@AndrewG78 I’ll try to answer all the things you brought up. But first let me state that so far you haven’t been clear (from my point of view) what has happened on which FOG server. For replication there are at least two parties (servers) involved and it’s important for me to understand which one showed the issue. I will get to that point later on again.
Although replication services are disabled, there is still some replication done between storage groups.
Disabled on which server? All FOG servers?
1 a) The question is, was this a proper behaviour?
I thought replication is done only within the storage group members(nodes).
As I haven’t invented the replication algorithm I don’t know it as much as Tom would. But reading the docs I get the impression that this is expected to happen: https://wiki.fogproject.org/wiki/index.php?title=Replication
6. If the node currently checking is the "primary master group" for the data it's working, it will attempt replicating its data to the master of each of the other groups the data is assigned under.
1 b) Are there any other services that could do this replication?
You have two nodes and both have replication services running on them!
The high cpu load(kworker and vsftpd) was related to replication and lack of disk space. Replication processes did not stop even if there was 0% of free space.
I think this is a bug.
The vsftpd part is what I would call the receiving node in this constellation. This might give you an idea which node was causing this. Disks can run out of space for many different reasons. I don’t see why our replication service should constantly check and stop replication just because of little space. Every server needs a good working disk space monitoring to warn the sysadmin to take care of it. See it from this side: If we add a check and simply stop replicating because of a lack of disk space people who don’t monitor their disk space won’t notice possibly for month and might blame us about replication not working. Although it’s not nice to hit a full disk this will eventually cause trouble and make the sleeping sysadmin aware.

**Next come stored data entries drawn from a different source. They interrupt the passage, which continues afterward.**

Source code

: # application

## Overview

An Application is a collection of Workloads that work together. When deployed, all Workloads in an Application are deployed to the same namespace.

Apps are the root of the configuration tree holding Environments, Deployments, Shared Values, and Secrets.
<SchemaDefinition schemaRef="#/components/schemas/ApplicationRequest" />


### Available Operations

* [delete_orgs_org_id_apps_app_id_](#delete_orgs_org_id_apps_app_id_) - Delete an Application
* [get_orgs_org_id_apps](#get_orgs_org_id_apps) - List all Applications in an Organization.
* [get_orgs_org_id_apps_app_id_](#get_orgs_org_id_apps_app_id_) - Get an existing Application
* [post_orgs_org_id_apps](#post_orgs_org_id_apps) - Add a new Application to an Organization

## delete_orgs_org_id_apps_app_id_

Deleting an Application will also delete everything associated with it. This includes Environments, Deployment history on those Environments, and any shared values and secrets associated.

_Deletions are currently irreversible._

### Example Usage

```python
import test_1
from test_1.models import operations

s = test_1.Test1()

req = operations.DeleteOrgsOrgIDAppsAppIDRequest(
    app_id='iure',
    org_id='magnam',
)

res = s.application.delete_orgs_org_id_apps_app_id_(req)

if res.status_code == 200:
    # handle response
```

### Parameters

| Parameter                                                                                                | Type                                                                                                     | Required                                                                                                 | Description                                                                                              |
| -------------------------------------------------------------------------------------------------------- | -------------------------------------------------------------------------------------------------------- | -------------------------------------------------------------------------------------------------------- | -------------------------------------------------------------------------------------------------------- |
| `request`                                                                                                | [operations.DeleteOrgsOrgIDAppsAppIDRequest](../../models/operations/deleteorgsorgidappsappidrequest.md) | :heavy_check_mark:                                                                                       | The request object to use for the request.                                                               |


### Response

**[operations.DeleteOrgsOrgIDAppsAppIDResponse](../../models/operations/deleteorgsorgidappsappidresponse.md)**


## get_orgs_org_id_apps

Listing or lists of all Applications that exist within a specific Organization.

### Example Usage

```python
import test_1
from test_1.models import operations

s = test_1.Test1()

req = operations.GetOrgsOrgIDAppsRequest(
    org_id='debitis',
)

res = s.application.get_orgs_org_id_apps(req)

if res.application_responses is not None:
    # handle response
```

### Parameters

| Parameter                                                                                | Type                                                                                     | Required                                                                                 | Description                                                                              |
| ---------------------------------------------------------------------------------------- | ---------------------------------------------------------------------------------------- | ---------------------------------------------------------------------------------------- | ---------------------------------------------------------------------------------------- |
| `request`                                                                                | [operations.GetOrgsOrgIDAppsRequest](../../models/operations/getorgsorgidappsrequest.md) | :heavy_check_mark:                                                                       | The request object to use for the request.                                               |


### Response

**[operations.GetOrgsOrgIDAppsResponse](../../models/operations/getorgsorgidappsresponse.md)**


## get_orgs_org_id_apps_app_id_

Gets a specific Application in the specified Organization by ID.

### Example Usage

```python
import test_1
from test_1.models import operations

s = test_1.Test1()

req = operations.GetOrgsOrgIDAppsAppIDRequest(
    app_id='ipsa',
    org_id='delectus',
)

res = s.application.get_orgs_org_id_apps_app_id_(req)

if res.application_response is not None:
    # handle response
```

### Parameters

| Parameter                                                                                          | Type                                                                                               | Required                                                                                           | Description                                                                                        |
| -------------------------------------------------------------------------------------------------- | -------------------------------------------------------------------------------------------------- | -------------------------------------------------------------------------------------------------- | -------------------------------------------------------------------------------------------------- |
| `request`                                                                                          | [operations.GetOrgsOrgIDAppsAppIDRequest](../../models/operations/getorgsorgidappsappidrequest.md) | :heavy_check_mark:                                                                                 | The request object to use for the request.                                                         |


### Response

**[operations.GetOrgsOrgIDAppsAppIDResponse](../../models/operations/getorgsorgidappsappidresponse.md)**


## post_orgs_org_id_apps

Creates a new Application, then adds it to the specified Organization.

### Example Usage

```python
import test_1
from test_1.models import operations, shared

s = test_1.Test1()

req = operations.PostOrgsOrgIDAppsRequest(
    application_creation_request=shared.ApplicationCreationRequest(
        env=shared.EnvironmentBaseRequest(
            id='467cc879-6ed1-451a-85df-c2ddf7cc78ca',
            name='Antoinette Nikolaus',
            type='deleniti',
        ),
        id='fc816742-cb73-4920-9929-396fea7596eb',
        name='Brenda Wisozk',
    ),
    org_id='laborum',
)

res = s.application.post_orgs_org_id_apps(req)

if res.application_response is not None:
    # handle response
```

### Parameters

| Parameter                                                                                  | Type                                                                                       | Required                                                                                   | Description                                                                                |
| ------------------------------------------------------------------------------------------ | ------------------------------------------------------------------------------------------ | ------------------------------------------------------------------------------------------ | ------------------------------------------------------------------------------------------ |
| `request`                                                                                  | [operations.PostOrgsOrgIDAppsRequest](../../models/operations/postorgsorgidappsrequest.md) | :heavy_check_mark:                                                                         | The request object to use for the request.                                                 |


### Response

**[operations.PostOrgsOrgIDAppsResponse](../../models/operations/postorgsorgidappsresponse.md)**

3 a) Should there be some smarter log rotation ?
As well something a sysadmin should be able to handle. Linux has logrotate and I don’t see why we should invent that again.
3 b) "No new tasks found "is logged every 10s - Can we change this time somehow ?
Yes, web UI -> FOG Configuration -> FOG Settings -> FOG Linux Service Sleep Times -> MULTICASTSLEEPTIME
Sorry if my answers sound a bit impolite. I don’t mean it that way! Just wanted to show you that things can be seen from the other side as well.